Nadczynność przytarczyc
- Wytwarzanie parathormonu przez nowotwory o nieparametrycznym pochodzeniu.
Hormonalne nieaktywne formacje torbielowate i guza gruczołów przytarczyc
- Torbiel.
- Hormonalne nieaktywne guzy lub nowotwory.
Gipoparatireoz
- Wrodzony niedorozwój lub brak przytarczyc.
- Idiopatyczna, autoimmunologiczna geneza.
- Pooperacyjny, opracowany w związku z usunięciem przytarczyc.
- Pooperacyjne z powodu upośledzenia dopływu krwi i unerwienia.
- Urazy radiacyjne, egzogenne i endogenne (zdalna radioterapia, leczenie gruczołu tarczycy za pomocą radioaktywnego jodu).

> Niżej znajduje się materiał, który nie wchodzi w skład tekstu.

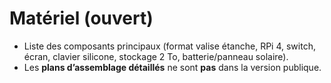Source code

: # Matériel (ouvert)

- Liste des composants principaux (format valise étanche, RPi 4, switch, écran, clavier silicone, stockage 2 To, batterie/panneau solaire).
- Les **plans d’assemblage détaillés** ne sont **pas** dans la version publique.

- Uszkodzenie przytarczyc z krwotokiem, zawał.
- Zakażenia.
Pseudohipoproteinizm
- Rodzaj - niewrażliwość narządów docelowych na parathormon, w zależności od cyklazy adenylanowej;
- Typ II to niewrażliwość narządów docelowych na parathormon, niezależnie od cyklazy adenylanowej, ewentualnie z genetyki autoimmunologicznej.
Pseudo pseudohipypypatynoza
Obecność somatycznych objawów pseudohipopatii przytarczyc u zdrowych krewnych w rodzinach pacjentów z pseudohipowirusową nadczynnością bez charakterystycznych zaburzeń biochemicznych i bez tężyczki.